▸ WHAT TO WORK ON:
Your response should consist of the entries below, written out exactly.

▸ STUDY MATERIAL:
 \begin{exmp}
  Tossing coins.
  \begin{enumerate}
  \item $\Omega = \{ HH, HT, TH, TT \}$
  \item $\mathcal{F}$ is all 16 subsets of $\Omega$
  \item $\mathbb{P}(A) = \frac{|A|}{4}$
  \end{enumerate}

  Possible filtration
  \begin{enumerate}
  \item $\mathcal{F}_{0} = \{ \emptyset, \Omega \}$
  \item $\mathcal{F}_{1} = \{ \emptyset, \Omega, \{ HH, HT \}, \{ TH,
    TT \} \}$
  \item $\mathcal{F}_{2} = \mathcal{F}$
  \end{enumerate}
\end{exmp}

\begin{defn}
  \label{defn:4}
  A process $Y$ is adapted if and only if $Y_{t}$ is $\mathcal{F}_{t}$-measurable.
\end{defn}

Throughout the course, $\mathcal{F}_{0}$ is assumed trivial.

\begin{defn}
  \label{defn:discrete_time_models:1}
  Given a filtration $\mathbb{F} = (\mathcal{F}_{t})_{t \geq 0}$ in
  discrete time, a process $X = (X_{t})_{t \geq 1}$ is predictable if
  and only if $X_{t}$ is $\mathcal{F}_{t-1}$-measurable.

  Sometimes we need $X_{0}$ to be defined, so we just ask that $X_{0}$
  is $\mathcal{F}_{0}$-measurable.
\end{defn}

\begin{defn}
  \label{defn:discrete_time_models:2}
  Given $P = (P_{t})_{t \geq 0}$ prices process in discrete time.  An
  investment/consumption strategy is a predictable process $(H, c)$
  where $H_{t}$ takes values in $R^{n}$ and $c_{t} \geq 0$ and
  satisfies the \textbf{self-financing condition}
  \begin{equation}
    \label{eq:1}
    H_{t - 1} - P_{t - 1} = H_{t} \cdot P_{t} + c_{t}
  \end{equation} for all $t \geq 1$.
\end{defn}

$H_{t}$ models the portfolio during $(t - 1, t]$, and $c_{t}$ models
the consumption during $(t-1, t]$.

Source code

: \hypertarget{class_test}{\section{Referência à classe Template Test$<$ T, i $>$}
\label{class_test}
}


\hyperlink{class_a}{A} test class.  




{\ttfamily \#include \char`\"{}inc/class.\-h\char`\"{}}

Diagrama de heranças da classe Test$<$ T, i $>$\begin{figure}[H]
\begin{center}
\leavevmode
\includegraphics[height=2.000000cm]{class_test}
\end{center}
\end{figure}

▸ WRITTEN REPLY:
 \begin{exmp}
  Tossing coins.
  \begin{enumerate}
  \item $\Omega = \{ HH, HT, TH, TT \}$
  \item $\mathcal{F}$ is all 16 subsets of $\Omega$
  \item $\mathbb{P}(A) = \frac{|A|}{4}$
  \end{enumerate}

  Possible filtration
  \begin{enumerate}
  \item $\mathcal{F}_{0} = \{ \emptyset, \Omega \}$
  \item $\mathcal{F}_{1} = \{ \emptyset, \Omega, \{ HH, HT \}, \{ TH,
    TT \} \}$
  \item $\mathcal{F}_{2} = \mathcal{F}$
  \end{enumerate}
\end{exmp}

\begin{defn}
  \label{defn:4}
  A process $Y$ is adapted if and only if $Y_{t}$ is $\mathcal{F}_{t}$-measurable.
\end{defn}

Throughout the course, $\mathcal{F}_{0}$ is assumed trivial.

\begin{defn}
  \label{defn:discrete_time_models:1}
  Given a filtration $\mathbb{F} = (\mathcal{F}_{t})_{t \geq 0}$ in
  discrete time, a process $X = (X_{t})_{t \geq 1}$ is predictable if
  and only if $X_{t}$ is $\mathcal{F}_{t-1}$-measurable.

  Sometimes we need $X_{0}$ to be defined, so we just ask that $X_{0}$
  is $\mathcal{F}_{0}$-measurable.
\end{defn}

\begin{defn}
  \label{defn:discrete_time_models:2}
  Given $P = (P_{t})_{t \geq 0}$ prices process in discrete time.  An
  investment/consumption strategy is a predictable process $(H, c)$
  where $H_{t}$ takes values in $R^{n}$ and $c_{t} \geq 0$ and
  satisfies the \textbf{self-financing condition}
  \begin{equation}
    \label{eq:1}
    H_{t - 1} - P_{t - 1} = H_{t} \cdot P_{t} + c_{t}
  \end{equation} for all $t \geq 1$.
\end{defn}

$H_{t}$ models the portfolio during $(t - 1, t]$, and $c_{t}$ models
the consumption during $(t-1, t]$.

Source code

: \hypertarget{class_test}{\section{Referência à classe Template Test$<$ T, i $>$}
\label{class_test}
}


\hyperlink{class_a}{A} test class.  




{\ttfamily \#include \char`\"{}inc/class.\-h\char`\"{}}

Diagrama de heranças da classe Test$<$ T, i $>$\begin{figure}[H]
\begin{center}
\leavevmode
\includegraphics[height=2.000000cm]{class_test}
\end{center}
\end{figure}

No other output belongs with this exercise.